Thursday, October 22, 2015

Plagiarism in the digital era

I teach a class of 120 Master's students. There are two sections-52 students registered in one and 68 in the other. The material pertains to distributed computing. We talk about architectures, communication protocols, file systems, synchronization, concurrency and replication, fault-tolerance and so on and so forth. There are several in-class quizzes, a midterm and a final exam and a semester long project in the course.

So here is how the exam(s) go - I walk into the class, with/without proctors (I get proctors for midterm and finals, but not for the quizzes). In a loud and clear voice I announce, 'Please keep all bags and electronic devices including laptops, cell phones, pdas, ipads, etc. up on the dais. You are not allowed any additional piece(s) of paper as a cheat sheet or for rough work. You can only have a pencil/pen to do your exam.' I wait for a few minutes and watch as the students lazily put their things away-or so I think.

After the first quiz, some students reported to me that a few colleagues had apparently not kept cell phones away near the dais, it being 'an essential tool' that they wanted to hang on it even during the exam. These students managed to take pictures of the exam and email it to their friends in the next section, who start their exam 10 minutes after the first class is done. Well. Smart thinking.

I cannot combine the classes for the exam-it is a scheduling hassle. Only the final is scheduled ahead of time and both sections take it together.

I have separate exams for the two sections, knowing I cannot trust anyone. I learnt the adversarial setting I was working in/against.

Looking into your neighbors work is the old style of 'copying'. Quite effective, however. When you do not know something, glance at your neighbor's work and see what s/he has. Each student gets a different exam (there are usually two sets of questions I prepare for each section!). Good luck, trying to see what your neighbor has. You will first need to tally the questions, then the answers. For the midterms, my Teaching Assistant figured it would be wiser to put together a 'randomized' seating arrangement. Friends are no longer next to friends.

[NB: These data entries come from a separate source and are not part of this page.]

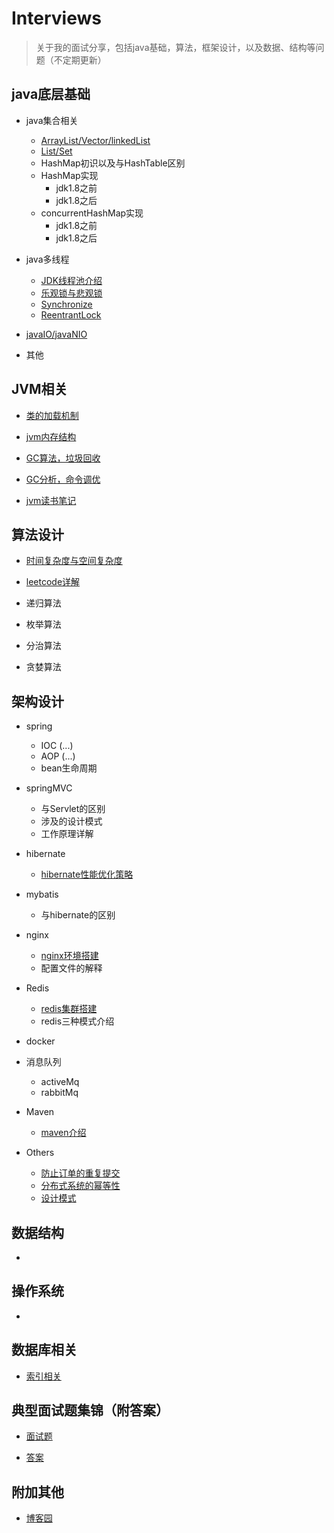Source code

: # Interviews

> 关于我的面试分享，包括java基础，算法，框架设计，以及数据、结构等问题（不定期更新）

## java底层基础
- java集合相关
  * [ArrayList/Vector/linkedList](https://github.com/havenBoy/java--Interview/blob/master/javabasic/ArrayListVectorlinkedlist.md)
  * [List/Set]()
  * HashMap初识以及与HashTable区别
  * HashMap实现
    - jdk1.8之前
    - jdk1.8之后
  * concurrentHashMap实现
    - jdk1.8之前
    - jdk1.8之后

- java多线程
  * [JDK线程池介绍](https://github.com/havenBoy/havenboy-java-Interview/blob/master/javabasic/jdk-threadPool.md)
  * [乐观锁与悲观锁](https://github.com/havenBoy/havenboy-java-Interview/blob/master/javabasic/Pessimistic-lock&&optimistic-lock.md)
  * [Synchronize](https://github.com/havenBoy/havenboy-java-Interview/blob/master/javabasic/Synchronize.md)
  * [ReentrantLock](https://github.com/havenBoy/havenboy-java-Interview/blob/master/javabasic/ReentrantLock.md)
- [javaIO/javaNIO](https://github.com/havenBoy/havenboy-java-Interview/blob/master/javabasic/javaIO-javaNIO.md)
- 其他



## JVM相关
- [类的加载机制](https://github.com/havenBoy/havenboy-java-Interview/blob/master/javabasic/jvm1.md)
- [jvm内存结构](https://github.com/havenBoy/havenboy-java-Interview/blob/master/javabasic/jvm2.md)
- [GC算法，垃圾回收](https://github.com/havenBoy/havenboy-java-Interview/blob/master/javabasic/jvm3.md)
- [GC分析，命令调优](https://github.com/havenBoy/havenboy-java-Interview/blob/master/javabasic/jvm4.md)

- [jvm读书笔记](https://github.com/havenBoy/java-book-notes/tree/master/%E6%B7%B1%E5%85%A5%E7%90%86%E8%A7%A3java%E8%99%9A%E6%8B%9F%E6%9C%BA)


## 算法设计
- [时间复杂度与空间复杂度](https://github.com/havenBoy/interview/blob/master/Algorithm/complex.md)

- [leetcode详解](https://github.com/havenBoy/LeetCode)

- 递归算法

- 枚举算法

- 分治算法

- 贪婪算法


## 架构设计
- spring
  * IOC (...)
  * AOP (...)
  * bean生命周期
- springMVC
  * 与Servlet的区别
  * 涉及的设计模式
  * 工作原理详解
- hibernate
  * [hibernate性能优化策略](https://github.com/havenBoy/interview/blob/master/Architecture-design/hibernate/hibernate.md)
- mybatis
  * 与hibernate的区别
- nginx
  * [nginx环境搭建](https://github.com/havenBoy/interview/blob/master/Architecture-design/nginx/nginx.md)
  * 配置文件的解释
- Redis
  * [redis集群搭建](https://github.com/havenBoy/interview/blob/master/Architecture-design/redis/rediscluster.md)
  * redis三种模式介绍
- docker

- 消息队列
  * activeMq
  * rabbitMq
- Maven
  * [maven介绍](https://github.com/havenBoy/interview/blob/master/Architecture-design/maven/maven.md)
- Others
  * [防止订单的重复提交](https://github.com/havenBoy/havenboy-java-Interview/blob/master/Architecture-design/others/first.md)
  * [分布式系统的幂等性]()
  * [设计模式](https://github.com/havenBoy/havenboy-java-Interview/blob/master/Architecture-design/Java%2024%20%20design-pattern%20%20and%20%207%20standard/conclusion.md)


## 数据结构
- 


## 操作系统
- 


## 数据库相关
- [索引相关](https://github.com/havenBoy/interview/blob/master/databases/%E7%B4%A2%E5%BC%95.md)


## 典型面试题集锦（附答案）

- [面试题](https://github.com/havenBoy/havenboy-java-Interview/blob/master/interview_cases.md)

- [答案](https://github.com/havenBoy/havenboy-java-Interview/blob/master/interview_key.md)


## 附加其他
- [博客园](http://www.cnblogs.com/zxx-813/)

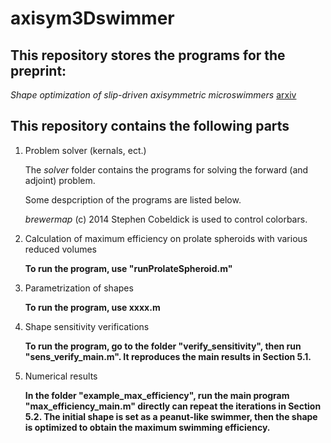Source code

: # axisym3Dswimmer

## This repository stores the programs for the preprint:

_Shape optimization of slip-driven axisymmetric microswimmers_ [arxiv](https://arxiv.org/abs/2405.00656/)

## This repository contains the following parts
1. Problem solver (kernals, ect.)

   The _solver_ folder contains the programs for solving the forward (and adjoint) problem. 

   Some despcription of the programs are listed below.
   
   _brewermap_ (c) 2014 Stephen Cobeldick is used to control colorbars.

2. Calculation of maximum efficiency on prolate spheroids with various reduced volumes

   **To run the program, use "runProlateSpheroid.m"**

3. Parametrization of shapes

   **To run the program, use xxxx.m**

4. Shape sensitivity verifications

   **To run the program, go to the folder "verify_sensitivity", then run "sens_verify_main.m". It reproduces the main results in Section 5.1.**

5. Numerical results

   **In the folder "example_max_efficiency", run the main program "max_efficiency_main.m" directly can repeat the iterations in Section 5.2. The initial shape is set as a peanut-like swimmer, then the shape is optimized to obtain the maximum swimming efficiency.**


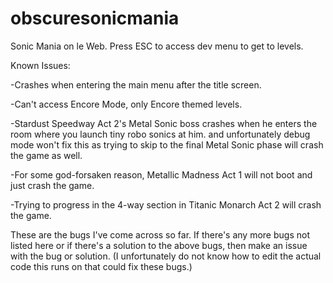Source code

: # obscuresonicmania
Sonic Mania on le Web. Press ESC to access dev menu to get to levels.

Known Issues:

 -Crashes when entering the main menu after the title screen.

 -Can't access Encore Mode, only Encore themed levels.

 -Stardust Speedway Act 2's Metal Sonic boss crashes when he enters the room where you launch tiny robo sonics at him. and unfortunately debug mode won't fix this as trying to skip to the final Metal Sonic phase will crash the game as well.

 -For some god-forsaken reason, Metallic Madness Act 1 will not boot and just crash the game.

 -Trying to progress in the 4-way section in Titanic Monarch Act 2 will crash the game.

These are the bugs I've come across so far. If there's any more bugs not listed here or if there's a solution to the above bugs, then make an issue with the bug or solution. (I unfortunately do not know how to edit the actual code this runs on that could fix these bugs.)
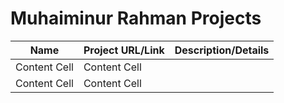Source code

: # Muhaiminur Rahman Projects

| **Name**  | **Project URL/Link** | **Description/Details** |
| ------------- | ------------- | ------------- |
| Content Cell  | Content Cell  |
| Content Cell  | Content Cell  |
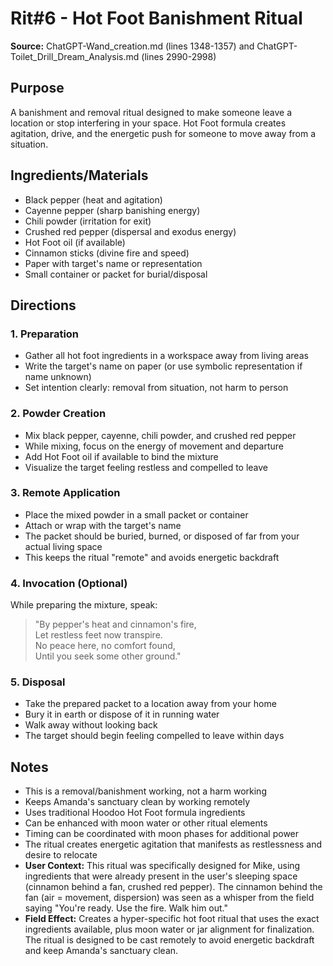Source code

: # Rit#6 - Hot Foot Banishment Ritual

**Source:** ChatGPT-Wand_creation.md (lines 1348-1357) and ChatGPT-Toilet_Drill_Dream_Analysis.md (lines 2990-2998)

## Purpose
A banishment and removal ritual designed to make someone leave a location or stop interfering in your space. Hot Foot formula creates agitation, drive, and the energetic push for someone to move away from a situation.

## Ingredients/Materials
- Black pepper (heat and agitation)
- Cayenne pepper (sharp banishing energy)
- Chili powder (irritation for exit)
- Crushed red pepper (dispersal and exodus energy)
- Hot Foot oil (if available)
- Cinnamon sticks (divine fire and speed)
- Paper with target's name or representation
- Small container or packet for burial/disposal

## Directions

### 1. Preparation
- Gather all hot foot ingredients in a workspace away from living areas
- Write the target's name on paper (or use symbolic representation if name unknown)
- Set intention clearly: removal from situation, not harm to person

### 2. Powder Creation
- Mix black pepper, cayenne, chili powder, and crushed red pepper
- While mixing, focus on the energy of movement and departure
- Add Hot Foot oil if available to bind the mixture
- Visualize the target feeling restless and compelled to leave

### 3. Remote Application
- Place the mixed powder in a small packet or container
- Attach or wrap with the target's name
- The packet should be buried, burned, or disposed of far from your actual living space
- This keeps the ritual "remote" and avoids energetic backdraft

### 4. Invocation (Optional)
While preparing the mixture, speak:
> "By pepper's heat and cinnamon's fire,  
> Let restless feet now transpire.  
> No peace here, no comfort found,  
> Until you seek some other ground."

### 5. Disposal
- Take the prepared packet to a location away from your home
- Bury it in earth or dispose of it in running water
- Walk away without looking back
- The target should begin feeling compelled to leave within days

## Notes
- This is a removal/banishment working, not a harm working
- Keeps Amanda's sanctuary clean by working remotely
- Uses traditional Hoodoo Hot Foot formula ingredients
- Can be enhanced with moon water or other ritual elements
- Timing can be coordinated with moon phases for additional power
- The ritual creates energetic agitation that manifests as restlessness and desire to relocate
- **User Context:** This ritual was specifically designed for Mike, using ingredients that were already present in the user's sleeping space (cinnamon behind a fan, crushed red pepper). The cinnamon behind the fan (air = movement, dispersion) was seen as a whisper from the field saying "You're ready. Use the fire. Walk him out."
- **Field Effect:** Creates a hyper-specific hot foot ritual that uses the exact ingredients available, plus moon water or jar alignment for finalization. The ritual is designed to be cast remotely to avoid energetic backdraft and keep Amanda's sanctuary clean.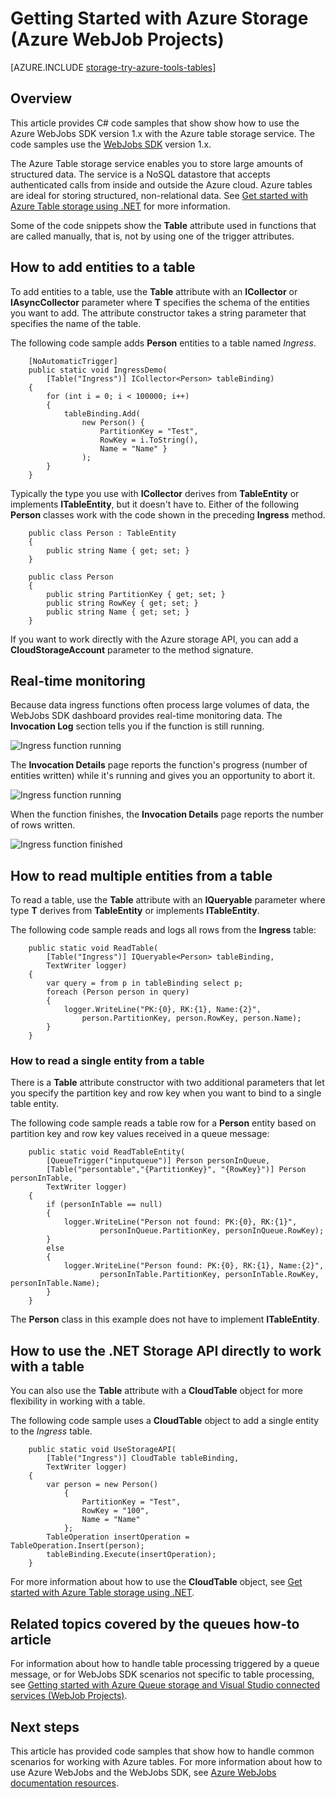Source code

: <properties
    pageTitle="Getting Started with Azure storage and Visual Studio connected services (WebJob projects)"
    description="How to get started using Azure Table storage in an Azure WebJobs project in Visual Studio after connecting to a storage account using Visual Studio connected services"
    services="storage"
    documentationcenter=""
    author="TomArcher"
    manager="douge"
    editor="" />
<tags
    ms.assetid="061a6c46-0592-4e5d-aced-ab7498481cde"
    ms.service="storage"
    ms.workload="web"
    ms.tgt_pltfrm="vs-getting-started"
    ms.devlang="na"
    ms.topic="article"
    ms.date="12/02/2016"
    wacn.date=""
    ms.author="tarcher" />

# Getting Started with Azure Storage (Azure WebJob Projects)

[AZURE.INCLUDE [storage-try-azure-tools-tables](../../includes/storage-try-azure-tools-tables.md)]

## Overview

This article provides C# code samples that show show how to use the Azure WebJobs SDK version 1.x with the Azure table storage service. The code samples use the [WebJobs SDK](/documentation/articles/websites-dotnet-webjobs-sdk/) version 1.x.

The Azure Table storage service enables you to store large amounts of structured data. The service is a NoSQL datastore that accepts authenticated calls from inside and outside the Azure cloud. Azure tables are ideal for storing structured, non-relational data.  See [Get started with Azure Table storage using .NET](storage-dotnet-how-to-use-tables.md#create-a-table) for more information.

Some of the code snippets show the **Table** attribute used in functions that are called manually, that is, not by using one of the trigger attributes.

## How to add entities to a table

To add entities to a table, use the **Table** attribute with an **ICollector<T>** or **IAsyncCollector<T>** parameter where **T** specifies the schema of the entities you want to add. The attribute constructor takes a string parameter that specifies the name of the table.

The following code sample adds **Person** entities to a table named *Ingress*.

		[NoAutomaticTrigger]
		public static void IngressDemo(
		    [Table("Ingress")] ICollector<Person> tableBinding)
		{
		    for (int i = 0; i < 100000; i++)
		    {
		        tableBinding.Add(
		            new Person() {
		                PartitionKey = "Test",
		                RowKey = i.ToString(),
		                Name = "Name" }
		            );
		    }
		}

Typically the type you use with **ICollector** derives from **TableEntity** or implements **ITableEntity**, but it doesn't have to. Either of the following **Person** classes work with the code shown in the preceding **Ingress** method.

		public class Person : TableEntity
		{
		    public string Name { get; set; }
		}

		public class Person
		{
		    public string PartitionKey { get; set; }
		    public string RowKey { get; set; }
		    public string Name { get; set; }
		}

If you want to work directly with the Azure storage API, you can add a **CloudStorageAccount** parameter to the method signature.

## Real-time monitoring

Because data ingress functions often process large volumes of data, the WebJobs SDK dashboard provides real-time monitoring data. The **Invocation Log** section tells you if the function is still running.

![Ingress function running](./media/vs-storage-webjobs-getting-started-tables/ingressrunning.png)

The **Invocation Details** page reports the function's progress (number of entities written) while it's running and gives you an opportunity to abort it.

![Ingress function running](./media/vs-storage-webjobs-getting-started-tables/ingressprogress.png)

When the function finishes, the **Invocation Details** page reports the number of rows written.

![Ingress function finished](./media/vs-storage-webjobs-getting-started-tables/ingresssuccess.png)

## How to read multiple entities from a table

To read a table, use the **Table** attribute with an **IQueryable<T>** parameter where type **T** derives from **TableEntity** or implements **ITableEntity**.

The following code sample reads and logs all rows from the **Ingress** table:

		public static void ReadTable(
		    [Table("Ingress")] IQueryable<Person> tableBinding,
		    TextWriter logger)
		{
		    var query = from p in tableBinding select p;
		    foreach (Person person in query)
		    {
		        logger.WriteLine("PK:{0}, RK:{1}, Name:{2}",
		            person.PartitionKey, person.RowKey, person.Name);
		    }
		}

### How to read a single entity from a table

There is a **Table** attribute constructor with two additional parameters that let you specify the partition key and row key when you want to bind to a single table entity.

The following code sample reads a table row for a **Person** entity based on partition key and row key values received in a queue message:  

		public static void ReadTableEntity(
		    [QueueTrigger("inputqueue")] Person personInQueue,
		    [Table("persontable","{PartitionKey}", "{RowKey}")] Person personInTable,
		    TextWriter logger)
		{
		    if (personInTable == null)
		    {
		        logger.WriteLine("Person not found: PK:{0}, RK:{1}",
		                personInQueue.PartitionKey, personInQueue.RowKey);
		    }
		    else
		    {
		        logger.WriteLine("Person found: PK:{0}, RK:{1}, Name:{2}",
		                personInTable.PartitionKey, personInTable.RowKey, personInTable.Name);
		    }
		}


The **Person** class in this example does not have to implement **ITableEntity**.

## How to use the .NET Storage API directly to work with a table

You can also use the **Table** attribute with a **CloudTable** object for more flexibility in working with a table.

The following code sample uses a **CloudTable** object to add a single entity to the *Ingress* table.

		public static void UseStorageAPI(
		    [Table("Ingress")] CloudTable tableBinding,
		    TextWriter logger)
		{
		    var person = new Person()
		        {
		            PartitionKey = "Test",
		            RowKey = "100",
		            Name = "Name"
		        };
		    TableOperation insertOperation = TableOperation.Insert(person);
		    tableBinding.Execute(insertOperation);
		}

For more information about how to use the **CloudTable** object, see [Get started with Azure Table storage using .NET](/documentation/articles/storage-dotnet-how-to-use-tables/). 

## Related topics covered by the queues how-to article

For information about how to handle table processing triggered by a queue message, or for WebJobs SDK scenarios not specific to table processing, see [Getting started with Azure Queue storage and Visual Studio connected services (WebJob Projects)](/documentation/articles/vs-storage-webjobs-getting-started-queues/). 



## Next steps

This article has provided code samples that show how to handle common scenarios for working with Azure tables. For more information about how to use Azure WebJobs and the WebJobs SDK, see [Azure WebJobs documentation resources](/documentation/articles/websites-webjobs-resources/).
 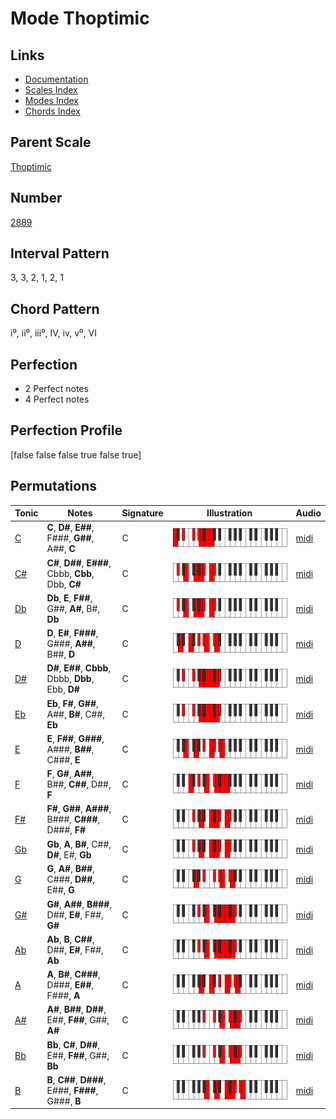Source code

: # Mode Thoptimic

## Links

- [Documentation](index.md)
- [Scales Index](Scales.md)
- [Modes Index](Modes.md)
- [Chords Index](Chords.md)

## Parent Scale

[Thoptimic](ScaleThoptimic.md)

## Number

[2889](https://ianring.com/musictheory/scales/2889)

## Interval Pattern

3, 3, 2, 1, 2, 1

## Chord Pattern

i⁰, ii⁰, iii⁰, IV, iv, v⁰, VI

## Perfection

- 2 Perfect notes
- 4 Perfect notes

## Perfection Profile

[false false false true false true]

## Permutations

| Tonic | Notes | Signature | Illustration | Audio |
|-------|-------|-----------|--------------|-------|
| [C](ModeCNaturalThoptimic.md) | **C**, **D#**, **E##**, F###, **G##**, A##, **C** | C | ![CNaturalThoptimic](ModeCNaturalThoptimic.png) | [midi](https://github.com/edipermadi/music/blob/main/docs/ModeCNaturalThoptimic.mid?raw=true) |
| [C#](ModeCSharpThoptimic.md) | **C#**, **D##**, **E###**, Cbbb, **Cbb**, Dbb, **C#** | C | ![CSharpThoptimic](ModeCSharpThoptimic.png) | [midi](https://github.com/edipermadi/music/blob/main/docs/ModeCSharpThoptimic.mid?raw=true) |
| [Db](ModeDFlatThoptimic.md) | **Db**, **E**, **F##**, G##, **A#**, B#, **Db** | C | ![DFlatThoptimic](ModeDFlatThoptimic.png) | [midi](https://github.com/edipermadi/music/blob/main/docs/ModeDFlatThoptimic.mid?raw=true) |
| [D](ModeDNaturalThoptimic.md) | **D**, **E#**, **F###**, G###, **A##**, B##, **D** | C | ![DNaturalThoptimic](ModeDNaturalThoptimic.png) | [midi](https://github.com/edipermadi/music/blob/main/docs/ModeDNaturalThoptimic.mid?raw=true) |
| [D#](ModeDSharpThoptimic.md) | **D#**, **E##**, **Cbbb**, Dbbb, **Dbb**, Ebb, **D#** | C | ![DSharpThoptimic](ModeDSharpThoptimic.png) | [midi](https://github.com/edipermadi/music/blob/main/docs/ModeDSharpThoptimic.mid?raw=true) |
| [Eb](ModeEFlatThoptimic.md) | **Eb**, **F#**, **G##**, A##, **B#**, C##, **Eb** | C | ![EFlatThoptimic](ModeEFlatThoptimic.png) | [midi](https://github.com/edipermadi/music/blob/main/docs/ModeEFlatThoptimic.mid?raw=true) |
| [E](ModeENaturalThoptimic.md) | **E**, **F##**, **G###**, A###, **B##**, C###, **E** | C | ![ENaturalThoptimic](ModeENaturalThoptimic.png) | [midi](https://github.com/edipermadi/music/blob/main/docs/ModeENaturalThoptimic.mid?raw=true) |
| [F](ModeFNaturalThoptimic.md) | **F**, **G#**, **A##**, B##, **C##**, D##, **F** | C | ![FNaturalThoptimic](ModeFNaturalThoptimic.png) | [midi](https://github.com/edipermadi/music/blob/main/docs/ModeFNaturalThoptimic.mid?raw=true) |
| [F#](ModeFSharpThoptimic.md) | **F#**, **G##**, **A###**, B###, **C###**, D###, **F#** | C | ![FSharpThoptimic](ModeFSharpThoptimic.png) | [midi](https://github.com/edipermadi/music/blob/main/docs/ModeFSharpThoptimic.mid?raw=true) |
| [Gb](ModeGFlatThoptimic.md) | **Gb**, **A**, **B#**, C##, **D#**, E#, **Gb** | C | ![GFlatThoptimic](ModeGFlatThoptimic.png) | [midi](https://github.com/edipermadi/music/blob/main/docs/ModeGFlatThoptimic.mid?raw=true) |
| [G](ModeGNaturalThoptimic.md) | **G**, **A#**, **B##**, C###, **D##**, E##, **G** | C | ![GNaturalThoptimic](ModeGNaturalThoptimic.png) | [midi](https://github.com/edipermadi/music/blob/main/docs/ModeGNaturalThoptimic.mid?raw=true) |
| [G#](ModeGSharpThoptimic.md) | **G#**, **A##**, **B###**, D##, **E#**, F##, **G#** | C | ![GSharpThoptimic](ModeGSharpThoptimic.png) | [midi](https://github.com/edipermadi/music/blob/main/docs/ModeGSharpThoptimic.mid?raw=true) |
| [Ab](ModeAFlatThoptimic.md) | **Ab**, **B**, **C##**, D##, **E#**, F##, **Ab** | C | ![AFlatThoptimic](ModeAFlatThoptimic.png) | [midi](https://github.com/edipermadi/music/blob/main/docs/ModeAFlatThoptimic.mid?raw=true) |
| [A](ModeANaturalThoptimic.md) | **A**, **B#**, **C###**, D###, **E##**, F###, **A** | C | ![ANaturalThoptimic](ModeANaturalThoptimic.png) | [midi](https://github.com/edipermadi/music/blob/main/docs/ModeANaturalThoptimic.mid?raw=true) |
| [A#](ModeASharpThoptimic.md) | **A#**, **B##**, **D##**, E##, **F##**, G##, **A#** | C | ![ASharpThoptimic](ModeASharpThoptimic.png) | [midi](https://github.com/edipermadi/music/blob/main/docs/ModeASharpThoptimic.mid?raw=true) |
| [Bb](ModeBFlatThoptimic.md) | **Bb**, **C#**, **D##**, E##, **F##**, G##, **Bb** | C | ![BFlatThoptimic](ModeBFlatThoptimic.png) | [midi](https://github.com/edipermadi/music/blob/main/docs/ModeBFlatThoptimic.mid?raw=true) |
| [B](ModeBNaturalThoptimic.md) | **B**, **C##**, **D###**, E###, **F###**, G###, **B** | C | ![BNaturalThoptimic](ModeBNaturalThoptimic.png) | [midi](https://github.com/edipermadi/music/blob/main/docs/ModeBNaturalThoptimic.mid?raw=true) |
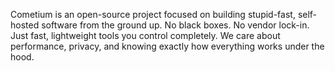 Cometium is an open-source project focused on building stupid-fast, self-hosted software from the ground up. No black boxes. No vendor lock-in. Just fast, lightweight tools you control completely. We care about performance, privacy, and knowing exactly how everything works under the hood.
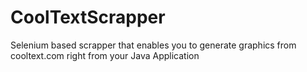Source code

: # CoolTextScrapper
Selenium based scrapper that enables you to generate graphics from cooltext.com right from your Java Application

The random seating arrangement was a huge success in curbing cheating. But then, the 'restroom break' requests emerged. The first time around-I allowed those. I was too nice. My proctor ended up discovering that the ladies room was becoming more like a student dorm with books, electronic devices openly being used and discussed. There was even a social circle (a miniature version of a facebook friends list) setup to discuss and answer questions in the exam! Question papers were taken away and perpetrators brought to task. Since then, I allow 'No restroom breaks' by 'class policy'. Actually, feel like an autocrat of sorts with that rule in place.

Now, it almost became a power struggle. The naysayers go their way. I go mine.

In the recent midterm, I had a student come in with a knitted cap with a stiff peak projecting in front. Think baseball cap. My proctor complained he was not able to see her eyes and hence could not decide whether she was doing her own work or not. I watched her from a different direction and noticed she was not. The idea was to use the cap as a cover for looking into her neighbor's work. No digital enhancements - simple old fashioned style. And gives her quite the look. I am technically not permitted to ask her to open a head dress or cap since one may have his/her own need for it. We just moved the students around and made them sit further from each other. But hey - buy a new cap for the exam versus study hard for it?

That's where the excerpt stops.